Medicine is not an easy field to get into. Medical school is tough, and the student loan debt accrued through attending can be an even greater challenge to overcome. For young physicians, at the start of their careers, the going can be tough. The pay isn’t always great for fresh graduates and the looming specter of the loan repayments can be a frightening prospect.
Here are 7 tips to help young physicians struggling under the weight of all of their debt:
Income Reporting
Certain student loan payment programs are income-driven and allow you to choose whether to use your most recent pays slip or your most recent tax return. When such a choice is offered, it is always best to choose the one that is most advantageous. For example, those that have just started their residency would benefit from showing the previous year’s tax returns as opposed to their payslip, as they would have filed taxes with no income.
Retirement Contributions
Now that we’ve established that tax returns can be used to show income, let’s take a look at another way they can be helpful. Pre-tax retirement contributions are a great way to reduce your Adjusted Gross Income (AGI). Loan payments are based on AGI and pre-tax payments like retirement contributions or a 401k are not included in it. A lower AGI reduces your required loan payment.
Filing Separately
For those that are married and have loans that qualify for programs like PAYE or IBR, filing taxes separately might be an appropriate route. Doing so isolates your income for the sake of loan repayments. While this might be a good option for some, there are benefits to joint filing that you will be losing out on so make sure to carefully weigh up the pros and cons before making a decision.
Community Property
Another advantage for married physicians is available to those living in community property states, of which there are 9. Community property treats all marital income as joint, allowing you to report only a half of this total as your income. Should your spouse earn significantly less than you the average of your earnings will be far lower than your own earnings.
Going Rural
Going rural might not have been your first choice upon graduating, but the reality is that there are many loan forgiveness programs for physicians working in rural hospitals. These programs can offer significant reductions in loan payments in exchange for a commitment to working in one of the approved rural hospitals.
Veterans Affairs
One of the very best loan repayment programs available is offered by the VA. It entails forgiveness of up to $200k spread across the first 5 years you work there.
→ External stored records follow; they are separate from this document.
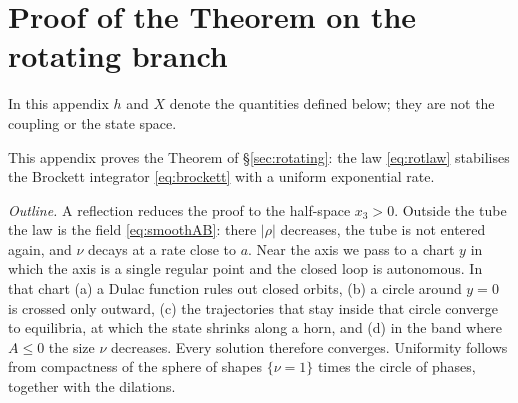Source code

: \documentclass[11pt,reqno]{amsart}
\theoremstyle{plain}
\theoremstyle{definition}
\theoremstyle{remark}
\begin{document}
\section{Proof of the Theorem on the rotating branch}\label{app:rotating}
In this appendix $h$ and $X$ denote the quantities defined below; they are not the coupling or the state space.

This appendix proves the Theorem of \S\ref{sec:rotating}: the law \eqref{eq:rotlaw} stabilises the
Brockett integrator \eqref{eq:brockett} with a uniform exponential rate.

\emph{Outline.} A reflection reduces the proof to the half-space $x_3>0$. Outside the tube the law is the
field \eqref{eq:smoothAB}: there $|\rho|$ decreases, the tube is not entered again, and $\nu$ decays at a rate
close to $a$. Near the axis we pass to a chart $y$ in which the axis is a single regular point and the closed loop
is autonomous. In that chart (a) a Dulac function rules out closed orbits, (b) a circle around $y=0$ is crossed only
outward, (c) the trajectories that stay inside that circle converge to equilibria, at which the state shrinks along
a horn, and (d) in the band where $A\le0$ the size $\nu$ decreases. Every solution therefore converges. Uniformity
follows from compactness of the sphere of shapes $\{\nu=1\}$ times the circle of phases, together with the
dilations.
\end{document}
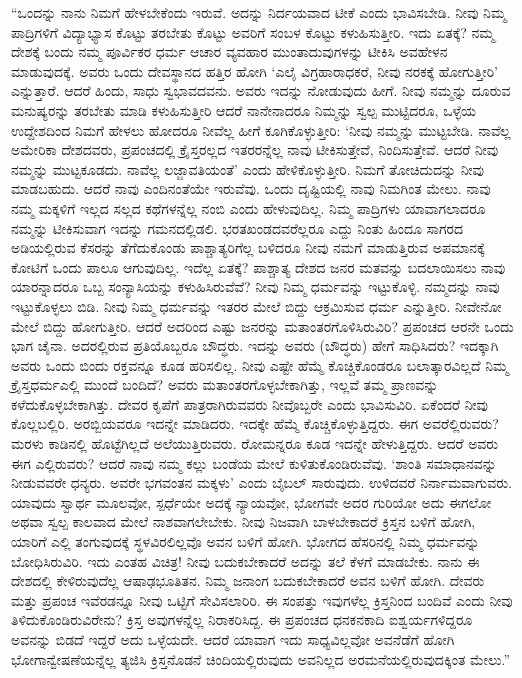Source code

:  “ಒಂದನ್ನು ನಾನು ನಿಮಗೆ ಹೇಳಬೇಕೆಂದು ಇರುವೆ. ಅದನ್ನು ನಿರ್ದಯವಾದ ಟೀಕೆ ಎಂದು ಭಾವಿಸಬೇಡಿ. ನೀವು ನಿಮ್ಮ ಪಾದ್ರಿಗಳಿಗೆ ವಿದ್ಯಾಭ್ಯಾಸ ಕೊಟ್ಟು ತರಬೇತು ಕೊಟ್ಟು ಅವರಿಗೆ ಸಂಬಳ ಕೊಟ್ಟು ಕಳುಹಿಸುತ್ತೀರಿ. ಇದು ಏತಕ್ಕೆ? ನಮ್ಮ ದೇಶಕ್ಕೆ ಬಂದು ನಮ್ಮ ಪೂರ್ವಿಕರ ಧರ್ಮ ಆಚಾರ ವ್ಯವಹಾರ ಮುಂತಾದುವುಗಳನ್ನು ಟೀಕಿಸಿ ಅವಹೇಳನ ಮಾಡುವುದಕ್ಕೆ. ಅವರು ಒಂದು ದೇವಸ್ಥಾನದ ಹತ್ತಿರ ಹೋಗಿ ‘ಎಲೈ ವಿಗ್ರಹಾರಾಧಕರೆ, ನೀವು ನರಕಕ್ಕೆ ಹೋಗುತ್ತೀರಿ’ ಎನ್ನುತ್ತಾರೆ. ಆದರೆ ಹಿಂದು, ಸಾಧು ಸ್ವಭಾವದವನು. ಅವರು ಇದನ್ನು ನೋಡುವುದು ಹೀಗೆ. ನೀವು ನಮ್ಮನ್ನು ದೂರುವ ಮನುಷ್ಯರನ್ನು ತರಬೇತು ಮಾಡಿ ಕಳುಹಿಸುತ್ತೀರಿ ಆದರೆ ನಾನೇನಾದರೂ ನಿಮ್ಮನ್ನು ಸ್ವಲ್ಪ ಮುಟ್ಟಿದರೂ, ಒಳ್ಳೆಯ ಉದ್ದೇಶದಿಂದ ನಿಮಗೆ ಹೇಳಲು ಹೋದರೂ ನೀವೆಲ್ಲ ಹೀಗೆ ಕೂಗಿಕೊಳ್ಳುತ್ತೀರಿ: ‘ನೀವು ನಮ್ಮನ್ನು ಮುಟ್ಟಬೇಡಿ. ನಾವೆಲ್ಲ ಅಮೇರಿಕಾ ದೇಶದವರು, ಪ್ರಪಂಚದಲ್ಲಿ ಕ್ರೈಸ್ತರಲ್ಲದ ಇತರರನ್ನೆಲ್ಲ ನಾವು ಟೀಕಿಸುತ್ತೇವೆ, ನಿಂದಿಸುತ್ತೇವೆ. ಆದರೆ ನೀವು ನಮ್ಮನ್ನು ಮುಟ್ಟಕೂಡದು. ನಾವೆಲ್ಲ ಲಜ್ಜಾವತಿಯಂತೆ’ ಎಂದು ಹೇಳಿಕೊಳ್ಳುತ್ತೀರಿ. ನಿಮಗೆ ತೋಚಿದುದನ್ನು ನೀವು ಮಾಡಬಹುದು. ಆದರೆ ನಾವು ಎಂದಿನಂತೆಯೇ ಇರುವೆವು. ಒಂದು ದೃಷ್ಟಿಯಲ್ಲಿ ನಾವು ನಿಮಗಿಂತ ಮೇಲು. ನಾವು ನಮ್ಮ ಮಕ್ಕಳಿಗೆ ಇಲ್ಲದ ಸಲ್ಲದ ಕಥೆಗಳನ್ನೆಲ್ಲ ನಂಬಿ ಎಂದು ಹೇಳುವುದಿಲ್ಲ. ನಿಮ್ಮ ಪಾದ್ರಿಗಳು ಯಾವಾಗಲಾದರೂ ನಮ್ಮನ್ನು ಟೀಕಿಸುವಾಗ ಇದನ್ನು ಗಮನದಲ್ಲಿಡಲಿ. ಭರತಖಂಡದವರೆಲ್ಲರೂ ಎದ್ದು ನಿಂತು ಹಿಂದೂ ಸಾಗರದ ಅಡಿಯಲ್ಲಿರುವ ಕೆಸರನ್ನು ತೆಗೆದುಕೊಂಡು ಪಾಶ್ಚಾತ್ಯರಿಗೆಲ್ಲ ಬಳಿದರೂ ನೀವು ನಮಗೆ ಮಾಡುತ್ತಿರುವ ಅಪಮಾನಕ್ಕೆ ಕೋಟಿಗೆ ಒಂದು ಪಾಲೂ ಆಗುವುದಿಲ್ಲ. ಇದೆಲ್ಲ ಏತಕ್ಕೆ? ಪಾಶ್ಚಾತ್ಯ ದೇಶದ ಜನರ ಮತವನ್ನು ಬದಲಾಯಿಸಲು ನಾವು ಯಾರನ್ನಾದರೂ ಒಬ್ಬ ಸಂನ್ಯಾಸಿಯನ್ನು ಕಳುಹಿಸಿರುವೆವೆ? ನೀವು ನಿಮ್ಮ ಧರ್ಮವನ್ನು ಇಟ್ಟುಕೊಳ್ಳಿ. ನಮ್ಮದನ್ನು ನಾವು ಇಟ್ಟುಕೊಳ್ಳಲು ಬಿಡಿ. ನೀವು ನಿಮ್ಮ ಧರ್ಮವನ್ನು ಇತರರ ಮೇಲೆ ಬಿದ್ದು ಆಕ್ರಮಿಸುವ ಧರ್ಮ ಎನ್ನುತ್ತೀರಿ. ನೀವೇನೋ ಮೇಲೆ ಬಿದ್ದು ಹೋಗುತ್ತೀರಿ. ಆದರೆ ಅದರಿಂದ ಎಷ್ಟು ಜನರನ್ನು ಮತಾಂತರಗೊಳಿಸಿರುವಿರಿ? ಪ್ರಪಂಚದ ಆರನೇ ಒಂದು ಭಾಗ ಚೈನಾ. ಅದರಲ್ಲಿರುವ ಪ್ರತಿಯೊಬ್ಬರೂ ಬೌದ್ಧರು. ಇದನ್ನು ಅವರು (ಬೌದ್ಧರು) ಹೇಗೆ ಸಾಧಿಸಿದರು? ಇದಕ್ಕಾಗಿ ಅವರು ಒಂದು ಬಿಂದು ರಕ್ತವನ್ನೂ ಕೂಡ ಹರಿಸಲಿಲ್ಲ. ನೀವು ಎಷ್ಟೇ ಹೆಮ್ಮೆ ಕೊಚ್ಚಿಕೊಂಡರೂ ಬಲಾತ್ಕಾರವಿಲ್ಲದೆ ನಿಮ್ಮ ಕ್ರೈಸ್ತಧರ್ಮಎಲ್ಲಿ ಮುಂದೆ ಬಂದಿದೆ? ಅವರು ಮತಾಂತರಗೊಳ್ಳಬೇಕಾಗಿತ್ತು, ಇಲ್ಲವೆ ತಮ್ಮ ಪ್ರಾಣವನ್ನು ಕಳೆದುಕೊಳ್ಳಬೇಕಾಗಿತ್ತು. ದೇವರ ಕೃಪೆಗೆ ಪಾತ್ರರಾಗಿರುವವರು ನೀವೊಬ್ಬರೇ ಎಂದು ಭಾವಿಸುವಿರಿ. ಏಕೆಂದರೆ ನೀವು ಕೊಲ್ಲಬಲ್ಲಿರಿ. ಅರಬ್ಬಿಯವರೂ ಇದನ್ನೇ ಮಾಡಿದರು. ಇದಕ್ಕೇ ಹೆಮ್ಮೆ ಕೊಚ್ಚಿಕೊಳ್ಳುತ್ತಿದ್ದರು. ಈಗ ಅವರೆಲ್ಲಿರುವರು? ಮರಳು ಕಾಡಿನಲ್ಲಿ ಹೊಟ್ಟೆಗಿಲ್ಲದೆ ಅಲೆಯುತ್ತಿರುವರು. ರೋಮನ್ನರೂ ಕೂಡ ಇದನ್ನೇ ಹೇಳುತ್ತಿದ್ದರು. ಆದರೆ ಅವರು ಈಗ ಎಲ್ಲಿರುವರು? ಆದರೆ ನಾವು ನಮ್ಮ ಕಲ್ಲು ಬಂಡೆಯ ಮೇಲೆ ಕುಳಿತುಕೊಂಡಿರುವೆವು. ‘ಶಾಂತಿ ಸಮಾಧಾನವನ್ನು ನೀಡುವವರೇ ಧನ್ಯರು. ಅವರೇ ಭಗವಂತನ ಮಕ್ಕಳು’ ಎಂದು ಬೈಬಲ್ ಸಾರುವುದು. ಉಳಿದವರೆ ನಿರ್ನಾಮವಾಗುವರು. ಯಾವುದು ಸ್ವಾರ್ಥ ಮೂಲವೋ, ಸ್ಪರ್ಧೆಯೇ ಅದಕ್ಕೆ ನ್ಯಾಯವೋ, ಭೋಗವೇ ಅದರ ಗುರಿಯೋ ಅದು ಈಗಲೋ ಅಥವಾ ಸ್ವಲ್ಪ ಕಾಲವಾದ ಮೇಲೆ ನಾಶವಾಗಲೇಬೇಕು. ನೀವು ನಿಜವಾಗಿ ಬಾಳಬೇಕಾದರೆ ಕ್ರಿಸ್ತನ ಬಳಿಗೆ ಹೋಗಿ, ಯಾರಿಗೆ ಎಲ್ಲಿ ತಂಗುವುದಕ್ಕೆ ಸ್ಥಳವಿರಲಿಲ್ಲವೊ ಅವನ ಬಳಿಗೆ ಹೋಗಿ. ಭೋಗದ ಹೆಸರಿನಲ್ಲಿ ನಿಮ್ಮ ಧರ್ಮವನ್ನು ಬೋಧಿಸಿರುವಿರಿ. ಇದು ಎಂತಹ ವಿಚಿತ್ರ! ನೀವು ಬದುಕಬೇಕಾದರೆ ಅದನ್ನು ತಲೆ ಕೆಳಗೆ ಮಾಡಬೇಕು. ನಾನು ಈ ದೇಶದಲ್ಲಿ ಕೇಳಿರುವುದೆಲ್ಲ ಆಷಾಢಭೂತಿತನ. ನಿಮ್ಮ ಜನಾಂಗ ಬದುಕಬೇಕಾದರೆ ಅವನ ಬಳಿಗೆ ಹೋಗಿ. ದೇವರು ಮತ್ತು ಪ್ರಪಂಚ ಇವೆರಡನ್ನೂ ನೀವು ಒಟ್ಟಿಗೆ ಸೇವಿಸಲಾರಿರಿ. ಈ ಸಂಪತ್ತು ಇವುಗಳೆಲ್ಲ ಕ್ರಿಸ್ತನಿಂದ ಬಂದಿವೆ ಎಂದು ನೀವು ತಿಳಿದುಕೊಂಡಿರುವಿರೇನು? ಕ್ರಿಸ್ತ ಅವುಗಳನ್ನೆಲ್ಲ ನಿರಾಕರಿಸಿದ್ದ. ಈ ಪ್ರಪಂಚದ ಧನಕನಕಾದಿ ಐಶ್ವರ್ಯಗಳಿದ್ದರೂ ಅವನನ್ನು ಬಿಡದೆ ಇದ್ದರೆ ಅದು ಒಳ್ಳೆಯದೇ. ಆದರೆ ಯಾವಾಗ ಇದು ಸಾಧ್ಯವಿಲ್ಲವೋ ಅವನೆಡೆಗೆ ಹೋಗಿ ಭೋಗಾನ್ವೇಷಣೆಯನ್ನೆಲ್ಲ ತ್ಯಜಿಸಿ ಕ್ರಿಸ್ತನೊಡನೆ ಚಿಂದಿಯಲ್ಲಿರುವುದು ಅವನಿಲ್ಲದ ಅರಮನೆಯಲ್ಲಿರುವುದಕ್ಕಿಂತ ಮೇಲು.”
This is a reimbursement program, meaning you will first need to make the payments yourself and then the VA will reimburse you when they are shown evidence that you have done so. Salaries at the VA are nothing to write home about, but this is a benefit not offered by many other workplaces.
Refinancing
Refinancing is one of the most common methods of working around student loan debt. It involves changing the terms of your initial agreement, and many young physicians use this option during residency to fully rid themselves of their student loans. The best way to use this option is by refinancing for a very long period at a higher interest rate and paying it off quickly. While the interest rate might be higher, this route offers a great deal more flexibility. Besides, if you pay it all off quickly you won’t be hit by the interest anyway.